> Task requirements
Using the records below, give again exactly the lines from the line that contains "The saved audit" through the line that contains "The all-attempt free-control", both ends included, and only those.

----------

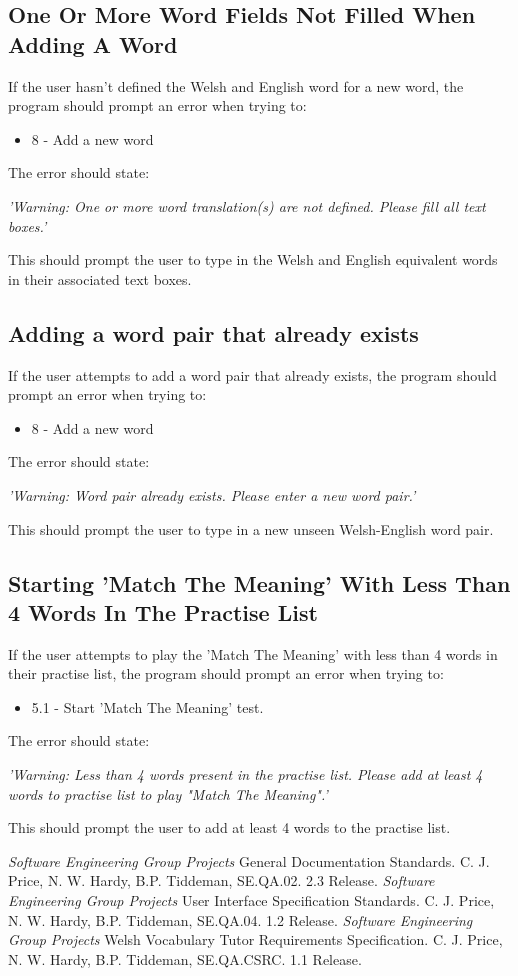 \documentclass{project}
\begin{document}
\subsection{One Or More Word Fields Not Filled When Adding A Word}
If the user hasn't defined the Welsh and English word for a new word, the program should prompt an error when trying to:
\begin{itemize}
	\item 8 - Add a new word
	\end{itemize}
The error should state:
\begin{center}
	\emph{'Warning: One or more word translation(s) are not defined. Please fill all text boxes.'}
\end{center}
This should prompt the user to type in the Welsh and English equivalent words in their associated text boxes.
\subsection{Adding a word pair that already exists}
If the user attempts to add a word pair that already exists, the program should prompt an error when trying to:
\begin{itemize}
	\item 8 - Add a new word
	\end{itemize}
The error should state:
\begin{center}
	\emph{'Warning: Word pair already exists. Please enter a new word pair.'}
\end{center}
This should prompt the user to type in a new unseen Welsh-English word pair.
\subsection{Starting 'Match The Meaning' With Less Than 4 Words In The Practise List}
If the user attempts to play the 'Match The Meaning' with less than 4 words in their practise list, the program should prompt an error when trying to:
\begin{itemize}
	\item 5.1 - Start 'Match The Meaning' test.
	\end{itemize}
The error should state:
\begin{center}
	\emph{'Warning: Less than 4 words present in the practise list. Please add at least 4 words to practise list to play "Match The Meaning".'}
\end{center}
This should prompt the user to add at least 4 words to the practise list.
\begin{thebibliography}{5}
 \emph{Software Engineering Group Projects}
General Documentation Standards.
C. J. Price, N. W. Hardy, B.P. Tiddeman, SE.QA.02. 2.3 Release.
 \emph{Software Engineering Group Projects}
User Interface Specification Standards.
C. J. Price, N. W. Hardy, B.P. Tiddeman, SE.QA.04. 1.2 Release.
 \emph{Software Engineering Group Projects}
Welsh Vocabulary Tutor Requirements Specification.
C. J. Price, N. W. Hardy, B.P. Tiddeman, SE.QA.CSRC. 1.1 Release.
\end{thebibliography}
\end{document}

----------

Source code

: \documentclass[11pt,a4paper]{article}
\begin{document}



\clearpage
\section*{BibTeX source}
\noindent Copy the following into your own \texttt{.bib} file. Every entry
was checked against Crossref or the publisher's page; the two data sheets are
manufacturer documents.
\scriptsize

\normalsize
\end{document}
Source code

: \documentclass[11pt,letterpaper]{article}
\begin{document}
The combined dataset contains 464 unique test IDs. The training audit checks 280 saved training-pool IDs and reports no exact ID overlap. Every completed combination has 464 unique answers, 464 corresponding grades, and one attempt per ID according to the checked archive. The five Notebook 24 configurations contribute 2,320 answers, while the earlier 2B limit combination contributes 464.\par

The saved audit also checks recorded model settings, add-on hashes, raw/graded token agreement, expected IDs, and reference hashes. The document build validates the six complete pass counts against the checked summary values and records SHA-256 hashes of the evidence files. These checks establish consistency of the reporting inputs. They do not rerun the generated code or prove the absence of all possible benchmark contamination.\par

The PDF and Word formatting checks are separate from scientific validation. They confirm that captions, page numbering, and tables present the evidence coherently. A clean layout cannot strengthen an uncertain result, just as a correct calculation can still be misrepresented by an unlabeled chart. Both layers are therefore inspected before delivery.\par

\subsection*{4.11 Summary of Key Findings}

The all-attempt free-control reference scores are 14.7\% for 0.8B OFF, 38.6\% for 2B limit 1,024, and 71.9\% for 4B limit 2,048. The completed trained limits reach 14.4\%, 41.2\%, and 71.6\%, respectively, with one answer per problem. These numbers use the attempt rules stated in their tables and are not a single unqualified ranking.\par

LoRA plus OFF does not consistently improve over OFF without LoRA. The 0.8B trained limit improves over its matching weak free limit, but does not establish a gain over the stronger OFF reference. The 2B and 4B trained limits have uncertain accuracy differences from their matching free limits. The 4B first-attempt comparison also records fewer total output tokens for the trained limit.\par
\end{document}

----------

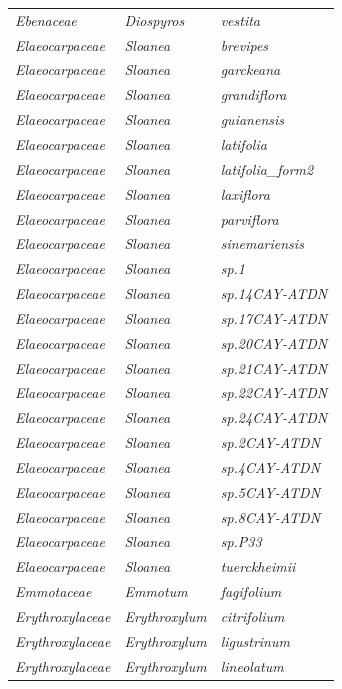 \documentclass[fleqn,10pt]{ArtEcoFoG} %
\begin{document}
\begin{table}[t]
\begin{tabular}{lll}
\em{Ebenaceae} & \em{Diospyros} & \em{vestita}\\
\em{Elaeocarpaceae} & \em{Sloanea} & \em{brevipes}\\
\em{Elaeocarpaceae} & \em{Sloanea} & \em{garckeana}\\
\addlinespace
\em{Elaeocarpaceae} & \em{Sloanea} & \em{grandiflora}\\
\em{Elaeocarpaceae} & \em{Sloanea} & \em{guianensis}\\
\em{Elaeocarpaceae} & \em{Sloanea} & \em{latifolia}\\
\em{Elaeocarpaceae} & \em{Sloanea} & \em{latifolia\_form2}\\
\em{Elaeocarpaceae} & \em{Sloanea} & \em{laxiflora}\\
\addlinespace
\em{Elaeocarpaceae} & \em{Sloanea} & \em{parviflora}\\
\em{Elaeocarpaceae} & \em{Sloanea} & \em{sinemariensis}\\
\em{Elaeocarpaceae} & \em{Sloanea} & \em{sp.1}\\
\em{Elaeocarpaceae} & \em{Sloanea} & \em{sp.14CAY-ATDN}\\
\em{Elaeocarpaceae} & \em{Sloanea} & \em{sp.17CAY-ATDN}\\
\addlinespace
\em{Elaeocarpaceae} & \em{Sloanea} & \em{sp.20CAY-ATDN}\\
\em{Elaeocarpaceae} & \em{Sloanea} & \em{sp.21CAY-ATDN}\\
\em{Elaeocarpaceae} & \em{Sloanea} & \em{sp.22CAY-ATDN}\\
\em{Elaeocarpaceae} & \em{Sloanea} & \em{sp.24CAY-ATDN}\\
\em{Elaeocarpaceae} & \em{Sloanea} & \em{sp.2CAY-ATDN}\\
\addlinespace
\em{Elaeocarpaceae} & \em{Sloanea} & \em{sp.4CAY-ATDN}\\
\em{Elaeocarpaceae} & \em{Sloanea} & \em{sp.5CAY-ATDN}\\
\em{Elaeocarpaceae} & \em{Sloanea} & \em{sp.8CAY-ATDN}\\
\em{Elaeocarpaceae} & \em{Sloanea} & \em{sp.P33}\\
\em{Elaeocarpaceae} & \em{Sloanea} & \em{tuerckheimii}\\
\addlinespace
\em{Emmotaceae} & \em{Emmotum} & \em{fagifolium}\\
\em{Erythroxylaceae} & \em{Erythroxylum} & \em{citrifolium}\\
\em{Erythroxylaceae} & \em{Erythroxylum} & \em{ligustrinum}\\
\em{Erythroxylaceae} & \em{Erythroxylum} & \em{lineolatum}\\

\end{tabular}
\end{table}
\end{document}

----------

> Response to the exercise
The saved audit also checks recorded model settings, add-on hashes, raw/graded token agreement, expected IDs, and reference hashes. The document build validates the six complete pass counts against the checked summary values and records SHA-256 hashes of the evidence files. These checks establish consistency of the reporting inputs. They do not rerun the generated code or prove the absence of all possible benchmark contamination.\par

The PDF and Word formatting checks are separate from scientific validation. They confirm that captions, page numbering, and tables present the evidence coherently. A clean layout cannot strengthen an uncertain result, just as a correct calculation can still be misrepresented by an unlabeled chart. Both layers are therefore inspected before delivery.\par

\subsection*{4.11 Summary of Key Findings}

The all-attempt free-control reference scores are 14.7\% for 0.8B OFF, 38.6\% for 2B limit 1,024, and 71.9\% for 4B limit 2,048. The completed trained limits reach 14.4\%, 41.2\%, and 71.6\%, respectively, with one answer per problem. These numbers use the attempt rules stated in their tables and are not a single unqualified ranking.\par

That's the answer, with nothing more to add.